Stored data entries:
┄┄┄┄┄┄┄┄┄┄

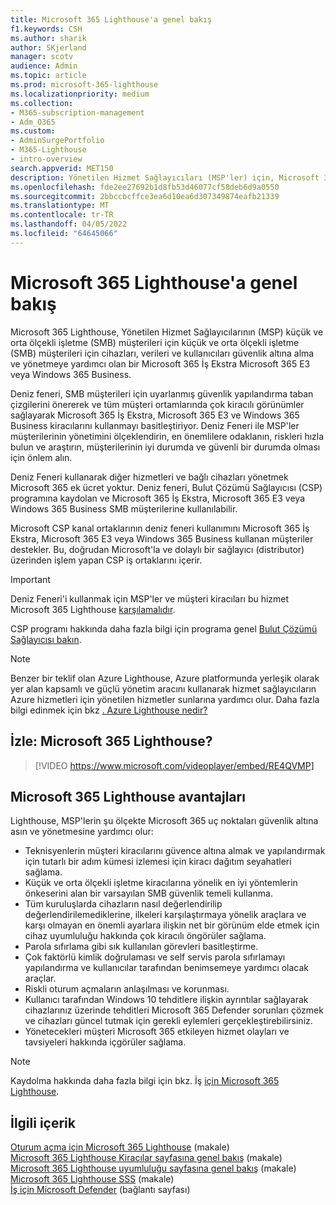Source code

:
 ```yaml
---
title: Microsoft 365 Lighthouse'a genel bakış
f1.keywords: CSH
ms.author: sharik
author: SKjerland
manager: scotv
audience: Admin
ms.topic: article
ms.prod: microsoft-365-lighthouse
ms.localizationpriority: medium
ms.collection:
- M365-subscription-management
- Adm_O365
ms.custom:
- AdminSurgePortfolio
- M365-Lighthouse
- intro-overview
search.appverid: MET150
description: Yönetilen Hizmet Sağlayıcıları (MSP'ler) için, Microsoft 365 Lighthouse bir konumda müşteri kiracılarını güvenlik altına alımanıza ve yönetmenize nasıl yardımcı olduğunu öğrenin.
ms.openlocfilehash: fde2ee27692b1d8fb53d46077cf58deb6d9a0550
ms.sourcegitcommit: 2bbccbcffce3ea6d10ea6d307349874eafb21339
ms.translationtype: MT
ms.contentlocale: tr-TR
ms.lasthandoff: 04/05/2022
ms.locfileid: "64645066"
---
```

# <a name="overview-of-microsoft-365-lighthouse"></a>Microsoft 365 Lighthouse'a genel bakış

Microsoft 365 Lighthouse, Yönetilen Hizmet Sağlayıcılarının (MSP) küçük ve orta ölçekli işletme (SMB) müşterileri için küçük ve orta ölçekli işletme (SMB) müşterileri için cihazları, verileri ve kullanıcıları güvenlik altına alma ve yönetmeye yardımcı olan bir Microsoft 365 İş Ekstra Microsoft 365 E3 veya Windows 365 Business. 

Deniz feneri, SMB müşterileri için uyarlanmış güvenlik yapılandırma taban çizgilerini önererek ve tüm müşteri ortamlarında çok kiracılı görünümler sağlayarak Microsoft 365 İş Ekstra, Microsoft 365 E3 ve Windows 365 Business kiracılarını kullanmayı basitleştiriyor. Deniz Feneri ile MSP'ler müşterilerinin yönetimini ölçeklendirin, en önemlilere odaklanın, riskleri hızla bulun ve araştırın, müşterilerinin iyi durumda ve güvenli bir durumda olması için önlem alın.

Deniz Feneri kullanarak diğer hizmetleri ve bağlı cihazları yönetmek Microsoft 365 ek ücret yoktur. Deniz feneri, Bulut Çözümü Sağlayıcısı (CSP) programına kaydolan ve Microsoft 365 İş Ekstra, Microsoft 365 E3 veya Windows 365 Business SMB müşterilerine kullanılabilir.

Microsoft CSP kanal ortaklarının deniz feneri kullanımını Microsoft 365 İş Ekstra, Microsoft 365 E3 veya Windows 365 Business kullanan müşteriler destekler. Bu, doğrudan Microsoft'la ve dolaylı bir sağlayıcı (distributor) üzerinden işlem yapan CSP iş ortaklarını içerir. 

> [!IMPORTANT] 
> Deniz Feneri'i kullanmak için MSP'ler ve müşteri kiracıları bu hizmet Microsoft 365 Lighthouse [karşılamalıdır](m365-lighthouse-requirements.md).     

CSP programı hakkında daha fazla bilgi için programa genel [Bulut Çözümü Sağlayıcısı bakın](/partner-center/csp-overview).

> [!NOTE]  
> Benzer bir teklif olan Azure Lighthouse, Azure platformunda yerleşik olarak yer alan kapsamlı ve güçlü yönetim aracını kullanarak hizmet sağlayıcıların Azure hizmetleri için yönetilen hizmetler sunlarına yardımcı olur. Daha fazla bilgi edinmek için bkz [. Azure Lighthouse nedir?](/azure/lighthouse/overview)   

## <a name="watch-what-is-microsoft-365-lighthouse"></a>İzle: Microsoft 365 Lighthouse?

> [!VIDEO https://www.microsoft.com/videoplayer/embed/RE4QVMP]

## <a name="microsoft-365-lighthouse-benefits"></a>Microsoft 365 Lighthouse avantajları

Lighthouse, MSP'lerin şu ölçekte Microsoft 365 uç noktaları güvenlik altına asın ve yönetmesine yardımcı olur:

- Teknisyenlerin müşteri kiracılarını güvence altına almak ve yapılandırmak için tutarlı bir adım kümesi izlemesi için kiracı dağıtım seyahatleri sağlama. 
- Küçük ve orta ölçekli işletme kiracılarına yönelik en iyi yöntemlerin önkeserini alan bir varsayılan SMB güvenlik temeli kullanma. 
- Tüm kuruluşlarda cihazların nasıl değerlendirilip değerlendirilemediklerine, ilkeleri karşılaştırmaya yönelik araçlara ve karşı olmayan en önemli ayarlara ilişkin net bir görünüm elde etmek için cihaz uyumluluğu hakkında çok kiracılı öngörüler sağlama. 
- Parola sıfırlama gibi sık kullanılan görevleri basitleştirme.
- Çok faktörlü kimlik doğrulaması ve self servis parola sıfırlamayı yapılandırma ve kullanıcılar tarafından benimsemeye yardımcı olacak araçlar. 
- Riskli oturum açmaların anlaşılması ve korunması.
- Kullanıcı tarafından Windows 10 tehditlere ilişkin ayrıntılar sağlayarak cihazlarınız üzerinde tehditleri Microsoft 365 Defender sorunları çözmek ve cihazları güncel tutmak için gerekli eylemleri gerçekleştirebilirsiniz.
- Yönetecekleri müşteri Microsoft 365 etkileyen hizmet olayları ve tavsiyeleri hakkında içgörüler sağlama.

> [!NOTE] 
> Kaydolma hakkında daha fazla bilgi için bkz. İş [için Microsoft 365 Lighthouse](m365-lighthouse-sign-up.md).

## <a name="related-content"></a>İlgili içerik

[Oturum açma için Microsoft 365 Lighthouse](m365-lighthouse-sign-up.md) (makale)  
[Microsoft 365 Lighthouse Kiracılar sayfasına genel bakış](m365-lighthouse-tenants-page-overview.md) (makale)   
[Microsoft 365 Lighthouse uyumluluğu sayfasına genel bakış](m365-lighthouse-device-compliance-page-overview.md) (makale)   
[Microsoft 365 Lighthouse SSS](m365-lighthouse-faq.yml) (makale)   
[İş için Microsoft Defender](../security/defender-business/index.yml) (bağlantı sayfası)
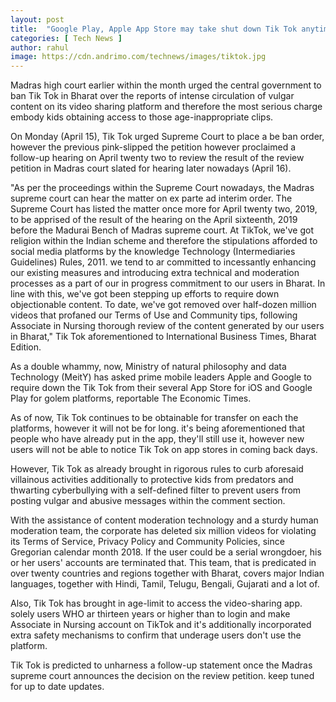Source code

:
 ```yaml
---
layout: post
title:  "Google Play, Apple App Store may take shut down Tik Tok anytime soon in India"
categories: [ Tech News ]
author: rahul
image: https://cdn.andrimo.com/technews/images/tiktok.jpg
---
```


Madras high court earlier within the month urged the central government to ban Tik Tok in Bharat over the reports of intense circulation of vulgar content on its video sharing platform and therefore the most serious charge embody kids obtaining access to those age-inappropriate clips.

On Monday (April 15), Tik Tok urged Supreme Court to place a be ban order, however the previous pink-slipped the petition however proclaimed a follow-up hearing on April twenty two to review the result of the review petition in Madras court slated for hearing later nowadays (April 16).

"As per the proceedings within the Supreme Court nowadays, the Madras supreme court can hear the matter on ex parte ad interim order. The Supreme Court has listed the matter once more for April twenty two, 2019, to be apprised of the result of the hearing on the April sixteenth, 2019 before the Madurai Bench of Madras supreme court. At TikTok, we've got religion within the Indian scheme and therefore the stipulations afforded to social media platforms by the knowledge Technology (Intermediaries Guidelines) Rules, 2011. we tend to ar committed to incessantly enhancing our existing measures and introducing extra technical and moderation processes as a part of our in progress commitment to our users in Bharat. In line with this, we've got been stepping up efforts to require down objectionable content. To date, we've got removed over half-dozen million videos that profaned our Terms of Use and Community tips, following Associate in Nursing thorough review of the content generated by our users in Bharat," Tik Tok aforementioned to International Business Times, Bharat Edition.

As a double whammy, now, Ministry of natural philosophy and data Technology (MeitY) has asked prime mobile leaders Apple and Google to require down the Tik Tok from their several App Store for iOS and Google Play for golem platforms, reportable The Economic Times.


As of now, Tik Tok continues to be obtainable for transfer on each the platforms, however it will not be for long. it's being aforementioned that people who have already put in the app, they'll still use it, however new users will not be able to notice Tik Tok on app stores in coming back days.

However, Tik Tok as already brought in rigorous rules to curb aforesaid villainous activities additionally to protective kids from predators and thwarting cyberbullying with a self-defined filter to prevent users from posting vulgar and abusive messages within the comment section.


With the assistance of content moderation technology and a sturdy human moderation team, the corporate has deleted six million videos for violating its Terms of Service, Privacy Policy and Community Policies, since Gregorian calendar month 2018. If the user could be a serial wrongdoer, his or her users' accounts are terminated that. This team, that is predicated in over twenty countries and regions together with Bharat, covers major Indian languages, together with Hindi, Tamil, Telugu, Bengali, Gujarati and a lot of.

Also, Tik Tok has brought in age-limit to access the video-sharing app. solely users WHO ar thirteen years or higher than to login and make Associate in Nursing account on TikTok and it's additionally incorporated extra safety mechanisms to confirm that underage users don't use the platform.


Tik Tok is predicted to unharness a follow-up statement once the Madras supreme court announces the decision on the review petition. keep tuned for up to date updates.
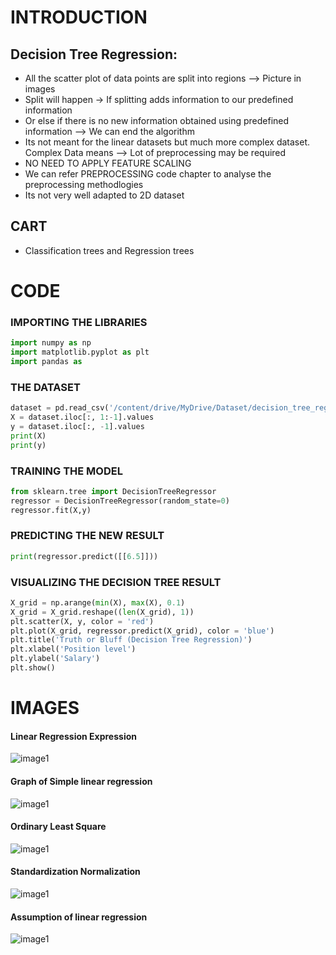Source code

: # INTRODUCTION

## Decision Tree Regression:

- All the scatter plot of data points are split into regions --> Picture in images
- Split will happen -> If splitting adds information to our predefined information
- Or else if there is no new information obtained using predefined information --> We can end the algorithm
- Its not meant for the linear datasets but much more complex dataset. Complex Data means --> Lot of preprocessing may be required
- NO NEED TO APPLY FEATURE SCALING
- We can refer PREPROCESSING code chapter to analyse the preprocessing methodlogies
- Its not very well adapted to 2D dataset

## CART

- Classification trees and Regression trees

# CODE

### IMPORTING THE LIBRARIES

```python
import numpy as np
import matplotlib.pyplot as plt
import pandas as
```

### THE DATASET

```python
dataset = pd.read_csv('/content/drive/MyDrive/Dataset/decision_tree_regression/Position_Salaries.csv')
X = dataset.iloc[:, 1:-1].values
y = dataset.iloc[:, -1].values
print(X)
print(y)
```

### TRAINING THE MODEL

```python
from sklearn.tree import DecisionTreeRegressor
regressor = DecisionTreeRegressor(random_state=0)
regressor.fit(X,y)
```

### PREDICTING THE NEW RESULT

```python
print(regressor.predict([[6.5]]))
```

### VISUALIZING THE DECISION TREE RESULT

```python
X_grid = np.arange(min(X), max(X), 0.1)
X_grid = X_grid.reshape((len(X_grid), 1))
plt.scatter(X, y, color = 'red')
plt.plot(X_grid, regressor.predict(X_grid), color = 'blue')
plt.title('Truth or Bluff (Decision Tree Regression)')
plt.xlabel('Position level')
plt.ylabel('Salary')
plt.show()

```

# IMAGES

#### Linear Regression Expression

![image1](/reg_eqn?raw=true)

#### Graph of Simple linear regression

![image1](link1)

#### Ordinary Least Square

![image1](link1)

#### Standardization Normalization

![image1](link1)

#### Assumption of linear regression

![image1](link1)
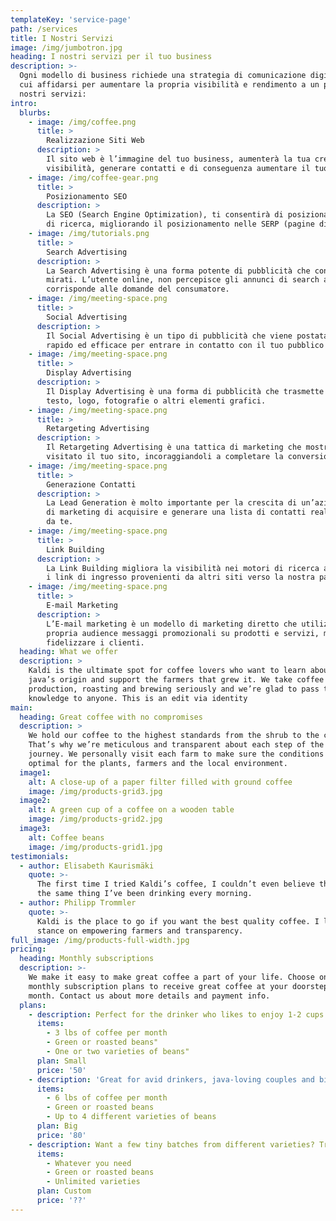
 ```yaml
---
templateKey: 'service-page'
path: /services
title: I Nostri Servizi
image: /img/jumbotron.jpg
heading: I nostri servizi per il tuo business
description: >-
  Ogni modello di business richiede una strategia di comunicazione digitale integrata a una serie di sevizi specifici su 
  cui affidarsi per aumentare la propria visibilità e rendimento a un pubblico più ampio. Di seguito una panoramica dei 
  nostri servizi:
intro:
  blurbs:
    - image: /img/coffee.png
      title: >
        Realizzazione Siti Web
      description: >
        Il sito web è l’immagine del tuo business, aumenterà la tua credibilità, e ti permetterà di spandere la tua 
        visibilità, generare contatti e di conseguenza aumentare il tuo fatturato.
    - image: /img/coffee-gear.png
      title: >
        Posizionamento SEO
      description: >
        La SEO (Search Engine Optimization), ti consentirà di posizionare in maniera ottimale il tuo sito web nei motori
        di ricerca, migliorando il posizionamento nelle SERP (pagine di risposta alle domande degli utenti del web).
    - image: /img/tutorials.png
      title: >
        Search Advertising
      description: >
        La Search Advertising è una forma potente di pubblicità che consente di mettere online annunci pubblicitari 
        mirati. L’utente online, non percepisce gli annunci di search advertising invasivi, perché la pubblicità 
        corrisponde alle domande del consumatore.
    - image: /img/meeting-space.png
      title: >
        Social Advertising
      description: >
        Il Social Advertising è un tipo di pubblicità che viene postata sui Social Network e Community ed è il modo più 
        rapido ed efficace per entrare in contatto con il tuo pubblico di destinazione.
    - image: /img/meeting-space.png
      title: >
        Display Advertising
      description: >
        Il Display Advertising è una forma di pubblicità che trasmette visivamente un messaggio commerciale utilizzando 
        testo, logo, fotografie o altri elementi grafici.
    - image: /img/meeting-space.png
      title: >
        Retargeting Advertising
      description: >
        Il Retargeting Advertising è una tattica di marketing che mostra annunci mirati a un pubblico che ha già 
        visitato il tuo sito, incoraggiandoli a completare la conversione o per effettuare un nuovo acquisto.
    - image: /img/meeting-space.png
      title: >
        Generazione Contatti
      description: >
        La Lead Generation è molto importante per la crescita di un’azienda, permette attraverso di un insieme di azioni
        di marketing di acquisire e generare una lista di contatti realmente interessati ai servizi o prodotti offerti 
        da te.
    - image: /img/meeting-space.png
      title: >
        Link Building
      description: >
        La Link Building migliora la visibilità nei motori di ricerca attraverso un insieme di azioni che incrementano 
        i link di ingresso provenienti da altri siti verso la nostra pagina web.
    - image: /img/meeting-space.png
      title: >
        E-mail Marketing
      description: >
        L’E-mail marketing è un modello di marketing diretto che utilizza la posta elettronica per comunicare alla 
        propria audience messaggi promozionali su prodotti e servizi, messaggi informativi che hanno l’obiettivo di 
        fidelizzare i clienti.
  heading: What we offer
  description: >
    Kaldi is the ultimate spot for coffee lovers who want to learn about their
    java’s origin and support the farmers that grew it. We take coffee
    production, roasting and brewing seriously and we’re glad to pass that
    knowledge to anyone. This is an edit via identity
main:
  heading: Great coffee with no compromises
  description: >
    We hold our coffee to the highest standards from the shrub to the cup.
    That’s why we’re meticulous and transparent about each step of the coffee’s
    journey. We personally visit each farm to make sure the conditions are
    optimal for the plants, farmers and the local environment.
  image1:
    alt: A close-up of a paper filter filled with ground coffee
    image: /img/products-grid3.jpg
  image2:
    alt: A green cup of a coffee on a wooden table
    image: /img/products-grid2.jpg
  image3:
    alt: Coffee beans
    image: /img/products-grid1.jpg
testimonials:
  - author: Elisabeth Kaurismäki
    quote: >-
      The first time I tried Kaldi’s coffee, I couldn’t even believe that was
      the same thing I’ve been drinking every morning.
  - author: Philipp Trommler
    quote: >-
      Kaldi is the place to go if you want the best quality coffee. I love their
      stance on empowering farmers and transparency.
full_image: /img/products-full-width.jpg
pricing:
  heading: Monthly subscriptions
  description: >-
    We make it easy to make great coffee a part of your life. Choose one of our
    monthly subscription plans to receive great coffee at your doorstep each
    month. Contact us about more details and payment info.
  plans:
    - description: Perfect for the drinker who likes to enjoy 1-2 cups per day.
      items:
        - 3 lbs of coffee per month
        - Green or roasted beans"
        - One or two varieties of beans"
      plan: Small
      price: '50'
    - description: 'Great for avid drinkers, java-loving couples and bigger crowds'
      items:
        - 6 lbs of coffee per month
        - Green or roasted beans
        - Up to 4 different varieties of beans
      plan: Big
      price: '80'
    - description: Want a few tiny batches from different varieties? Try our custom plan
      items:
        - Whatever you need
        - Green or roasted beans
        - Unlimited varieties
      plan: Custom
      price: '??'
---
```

┄┄┄┄┄┄┄┄┄┄

Task statement
Gather each line from the entries above that includes the word "güvenlik".

Response area
description: Yönetilen Hizmet Sağlayıcıları (MSP'ler) için, Microsoft 365 Lighthouse bir konumda müşteri kiracılarını güvenlik altına alımanıza ve yönetmenize nasıl yardımcı olduğunu öğrenin.
Microsoft 365 Lighthouse, Yönetilen Hizmet Sağlayıcılarının (MSP) küçük ve orta ölçekli işletme (SMB) müşterileri için küçük ve orta ölçekli işletme (SMB) müşterileri için cihazları, verileri ve kullanıcıları güvenlik altına alma ve yönetmeye yardımcı olan bir Microsoft 365 İş Ekstra Microsoft 365 E3 veya Windows 365 Business. 
Deniz feneri, SMB müşterileri için uyarlanmış güvenlik yapılandırma taban çizgilerini önererek ve tüm müşteri ortamlarında çok kiracılı görünümler sağlayarak Microsoft 365 İş Ekstra, Microsoft 365 E3 ve Windows 365 Business kiracılarını kullanmayı basitleştiriyor. Deniz Feneri ile MSP'ler müşterilerinin yönetimini ölçeklendirin, en önemlilere odaklanın, riskleri hızla bulun ve araştırın, müşterilerinin iyi durumda ve güvenli bir durumda olması için önlem alın.
Lighthouse, MSP'lerin şu ölçekte Microsoft 365 uç noktaları güvenlik altına asın ve yönetmesine yardımcı olur:
- Küçük ve orta ölçekli işletme kiracılarına yönelik en iyi yöntemlerin önkeserini alan bir varsayılan SMB güvenlik temeli kullanma. 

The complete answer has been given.